Task requirements: Once the line with "### 2024.10.03" is found in the data, output it and each following line exactly, up to and including the line with "### 2024.10.11", and nothing before or after.

++++

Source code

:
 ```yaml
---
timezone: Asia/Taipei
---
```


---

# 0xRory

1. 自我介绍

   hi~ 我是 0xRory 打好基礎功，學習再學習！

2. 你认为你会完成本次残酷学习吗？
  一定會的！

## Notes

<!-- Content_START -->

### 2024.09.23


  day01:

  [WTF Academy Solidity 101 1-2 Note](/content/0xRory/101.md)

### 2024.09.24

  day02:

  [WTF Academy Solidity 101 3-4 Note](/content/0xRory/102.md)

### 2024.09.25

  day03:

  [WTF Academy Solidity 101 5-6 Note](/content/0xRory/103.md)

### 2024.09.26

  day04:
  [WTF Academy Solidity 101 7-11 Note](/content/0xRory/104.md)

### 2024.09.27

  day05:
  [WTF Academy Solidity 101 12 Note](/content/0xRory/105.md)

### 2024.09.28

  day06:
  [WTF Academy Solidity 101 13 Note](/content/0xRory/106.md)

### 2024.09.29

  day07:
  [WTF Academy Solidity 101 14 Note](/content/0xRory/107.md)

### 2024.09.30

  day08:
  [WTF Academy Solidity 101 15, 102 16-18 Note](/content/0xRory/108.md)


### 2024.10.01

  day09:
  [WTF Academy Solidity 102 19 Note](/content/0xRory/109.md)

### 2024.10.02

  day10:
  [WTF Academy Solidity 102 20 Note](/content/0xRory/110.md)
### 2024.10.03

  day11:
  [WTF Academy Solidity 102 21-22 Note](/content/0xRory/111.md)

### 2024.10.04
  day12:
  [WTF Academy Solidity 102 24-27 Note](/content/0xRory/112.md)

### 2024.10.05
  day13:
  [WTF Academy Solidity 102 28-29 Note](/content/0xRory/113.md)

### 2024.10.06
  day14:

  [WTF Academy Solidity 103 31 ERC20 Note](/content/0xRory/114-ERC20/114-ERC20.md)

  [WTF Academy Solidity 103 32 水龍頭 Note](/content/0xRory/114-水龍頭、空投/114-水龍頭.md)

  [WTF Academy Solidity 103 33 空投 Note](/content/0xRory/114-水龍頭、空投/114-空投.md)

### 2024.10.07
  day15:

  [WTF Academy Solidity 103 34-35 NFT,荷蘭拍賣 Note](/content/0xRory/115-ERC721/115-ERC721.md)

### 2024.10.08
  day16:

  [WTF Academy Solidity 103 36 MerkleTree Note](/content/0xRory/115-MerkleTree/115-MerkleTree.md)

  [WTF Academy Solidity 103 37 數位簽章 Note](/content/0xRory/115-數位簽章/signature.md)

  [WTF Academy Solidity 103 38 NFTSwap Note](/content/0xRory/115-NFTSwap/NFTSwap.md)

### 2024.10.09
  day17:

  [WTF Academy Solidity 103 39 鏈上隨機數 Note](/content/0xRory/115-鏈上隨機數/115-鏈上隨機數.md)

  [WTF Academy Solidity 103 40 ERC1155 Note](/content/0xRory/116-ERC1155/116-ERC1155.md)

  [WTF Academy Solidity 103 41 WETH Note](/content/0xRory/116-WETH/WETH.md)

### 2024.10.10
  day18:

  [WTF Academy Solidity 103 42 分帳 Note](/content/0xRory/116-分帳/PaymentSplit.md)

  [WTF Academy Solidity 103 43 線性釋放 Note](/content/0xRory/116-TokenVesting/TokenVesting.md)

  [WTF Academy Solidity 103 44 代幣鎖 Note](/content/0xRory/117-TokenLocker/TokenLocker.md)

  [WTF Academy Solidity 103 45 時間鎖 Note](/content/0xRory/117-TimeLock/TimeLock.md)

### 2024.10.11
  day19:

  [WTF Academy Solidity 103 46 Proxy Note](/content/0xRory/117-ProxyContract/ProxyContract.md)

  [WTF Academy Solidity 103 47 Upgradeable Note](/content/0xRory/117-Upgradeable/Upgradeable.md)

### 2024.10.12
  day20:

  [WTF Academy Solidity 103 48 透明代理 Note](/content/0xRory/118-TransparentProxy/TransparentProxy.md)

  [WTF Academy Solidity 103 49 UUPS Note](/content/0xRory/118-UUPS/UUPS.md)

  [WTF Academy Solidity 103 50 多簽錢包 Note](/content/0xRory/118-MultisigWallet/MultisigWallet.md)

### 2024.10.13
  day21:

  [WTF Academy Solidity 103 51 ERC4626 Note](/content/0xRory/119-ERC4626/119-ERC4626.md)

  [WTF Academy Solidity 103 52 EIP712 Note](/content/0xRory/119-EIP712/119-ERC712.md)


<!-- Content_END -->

++++

Expected output:
### 2024.10.03

  day11:
  [WTF Academy Solidity 102 21-22 Note](/content/0xRory/111.md)

### 2024.10.04
  day12:
  [WTF Academy Solidity 102 24-27 Note](/content/0xRory/112.md)

### 2024.10.05
  day13:
  [WTF Academy Solidity 102 28-29 Note](/content/0xRory/113.md)

### 2024.10.06
  day14:

  [WTF Academy Solidity 103 31 ERC20 Note](/content/0xRory/114-ERC20/114-ERC20.md)

  [WTF Academy Solidity 103 32 水龍頭 Note](/content/0xRory/114-水龍頭、空投/114-水龍頭.md)

  [WTF Academy Solidity 103 33 空投 Note](/content/0xRory/114-水龍頭、空投/114-空投.md)

### 2024.10.07
  day15:

  [WTF Academy Solidity 103 34-35 NFT,荷蘭拍賣 Note](/content/0xRory/115-ERC721/115-ERC721.md)

### 2024.10.08
  day16:

  [WTF Academy Solidity 103 36 MerkleTree Note](/content/0xRory/115-MerkleTree/115-MerkleTree.md)

  [WTF Academy Solidity 103 37 數位簽章 Note](/content/0xRory/115-數位簽章/signature.md)

  [WTF Academy Solidity 103 38 NFTSwap Note](/content/0xRory/115-NFTSwap/NFTSwap.md)

### 2024.10.09
  day17:

  [WTF Academy Solidity 103 39 鏈上隨機數 Note](/content/0xRory/115-鏈上隨機數/115-鏈上隨機數.md)

  [WTF Academy Solidity 103 40 ERC1155 Note](/content/0xRory/116-ERC1155/116-ERC1155.md)

  [WTF Academy Solidity 103 41 WETH Note](/content/0xRory/116-WETH/WETH.md)

### 2024.10.10
  day18:

  [WTF Academy Solidity 103 42 分帳 Note](/content/0xRory/116-分帳/PaymentSplit.md)

  [WTF Academy Solidity 103 43 線性釋放 Note](/content/0xRory/116-TokenVesting/TokenVesting.md)

  [WTF Academy Solidity 103 44 代幣鎖 Note](/content/0xRory/117-TokenLocker/TokenLocker.md)

  [WTF Academy Solidity 103 45 時間鎖 Note](/content/0xRory/117-TimeLock/TimeLock.md)

### 2024.10.11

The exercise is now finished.